Road trips can be the most fun ever, but without careful planning they can quickly turn into disasters. Remember the Griswold family (National Lampoon’s Vacation-1983)? Even though Clark W. Griswold planned every detail of the entire trip down to the minute, things got complicated. No matter how well-planned the trip, things can still go terribly wrong. Sound familiar? I recall a road trip to Branson, MO where a chicken truck flipped over and we were stuck in middle-of-nowhere-Arkansas for hours waiting for the highway to reopen! Luckily, I had lots of safe snacks and a travel-sized Connect Four game, so were fine, but I’ve also been on road trips and vacations where I was not prepared and my dream trips became nightmares.
Packing for my first gluten-free road trip was a chore and I learned a lesson. I wasn’t prepared for a lengthy traffic snarl and didn’t think to pre-plan meals on the road. I tried eating what I thought was safe at a fast food restaurant and paid the price with many unexpected potty breaks. That’s something I never want to do again. Gluten cross contamination is even worse than Aunt Edna’s dog urinating on the Griswold's sandwiches!
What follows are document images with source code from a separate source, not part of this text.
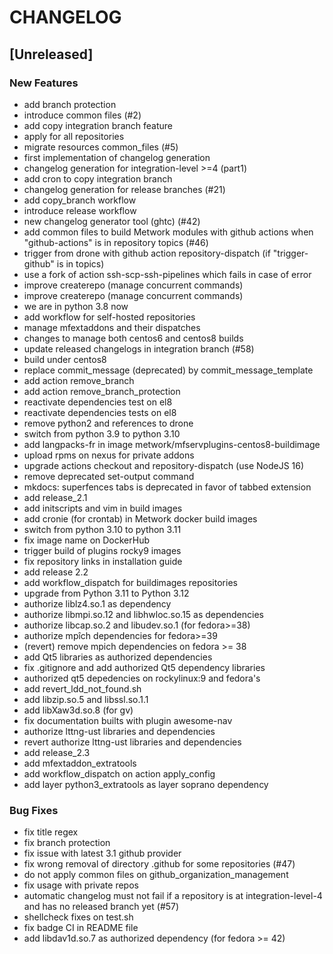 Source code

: # CHANGELOG

## [Unreleased]

### New Features

- add branch protection
- introduce common files (#2)
- add copy integration branch feature
- apply for all repositories
- migrate resources common_files (#5)
- first implementation of changelog generation
- changelog generation for integration-level >=4 (part1)
- add cron to copy integration branch 
- changelog generation for release branches (#21)
- add copy_branch workflow
- introduce release workflow
- new changelog generator tool (ghtc) (#42)
- add common files to build Metwork modules with github actions when "github-actions" is in repository topics (#46)
- trigger from drone with github action repository-dispatch (if "trigger-github" is in topics)
- use a fork of action ssh-scp-ssh-pipelines which fails in case of error
- improve createrepo (manage concurrent commands)
- improve createrepo (manage concurrent commands)
- we are in python 3.8 now
- add workflow for self-hosted repositories
- manage mfextaddons and their dispatches
- changes to manage both centos6 and centos8 builds
- update released changelogs in integration branch  (#58)
- build under centos8
- replace commit_message (deprecated) by commit_message_template
- add action remove_branch
- add action remove_branch_protection
- reactivate dependencies test on el8
- reactivate dependencies tests on el8
- remove python2 and references to drone
- switch from python 3.9 to python 3.10
- add langpacks-fr in image metwork/mfservplugins-centos8-buildimage
- upload rpms on nexus for private addons
- upgrade actions checkout and repository-dispatch (use NodeJS 16)
- remove deprecated set-output command
- mkdocs: superfences tabs is deprecated in favor of tabbed extension
- add release_2.1
- add initscripts and vim in build images
- add cronie (for crontab) in Metwork docker build images
- switch from python 3.10 to python 3.11
- fix image name on DockerHub
- trigger build of plugins rocky9 images
- fix repository links in installation guide
- add release 2.2
- add workflow_dispatch for buildimages repositories
- upgrade from Python 3.11 to Python 3.12
- authorize liblz4.so.1 as dependency
- authorize libmpi.so.12 and libhwloc.so.15 as dependencies
- authorize libcap.so.2 and libudev.so.1 (for fedora>=38)
- authorize mpîch dependencies for fedora>=39
- (revert) remove mpich dependencies on fedora >= 38
- add Qt5 libraries as authorized dependencies
- fix .gitignore and add authorized Qt5 dependency libraries
- authorized qt5 depedencies on rockylinux:9 and fedora's
- add revert_ldd_not_found.sh
- add libzip.so.5 and libssl.so.1.1
- add libXaw3d.so.8 (for gv)
- fix documentation builts with plugin awesome-nav
- authorize lttng-ust libraries and dependencies
- revert authorize lttng-ust libraries and dependencies
- add release_2.3
- add mfextaddon_extratools
- add workflow_dispatch on action apply_config
- add layer python3_extratools as layer soprano dependency

### Bug Fixes

- fix title regex
- fix branch protection
- fix issue with latest 3.1 github provider
- fix wrong removal of directory .github for some repositories (#47)
- do not apply common files on github_organization_management
- fix usage with private repos
- automatic changelog must not fail if a repository is at integration-level-4 and has no released branch yet (#57)
- shellcheck fixes on test.sh
- fix badge CI in README file
- add libdav1d.so.7 as authorized dependency (for fedora >= 42)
So what does a gluten free family do to ensure a successful road trip? Plan carefully. Check out these GFree Genius road trip hacks to help you plan your next epic adventure!
Plan pit stops
If you’re traveling with children, I recommend planning a pit stop every couple of hours. I look for rest areas or parks with clean restrooms to allow everyone a chance to stretch their legs and burn some energy. We’ve even been known to stop at grocery stores if we need snacks or supplies and park in the back of the parking lot where we have space to run and play. We always take a ball or Frisbee for my husband and kids to throw while I get snacks out of the cooler. I recommend skipping convenience stores (except for stopping for fuel) because drinks and snacks are expensive—and it is highly likely that gluten-free snacks will not be available.
The easiest option is to check out the Find Me Gluten Free app and do some research to see if there are any dedicated gluten-free restaurants along your route. I always try to visit those places, but they are few and far between in the South. When I know there are no safe options or that my schedule won’t allow us to dine at a dedicated gf eatery, I take meals to eat on the go. For example, I pre-cooked taco meat and put it in the cooler and reheated it in my HotLogic Mini Oven while we were driving and assembled tacos with pre-cut lettuce, tomatoes and cheese from our cooler when we stopped. I also took pre-cooked hamburgers and ordered takeaway from the dedicated gluten free restaurant when we stopped for lunch to keep in the cooler for meals down the road.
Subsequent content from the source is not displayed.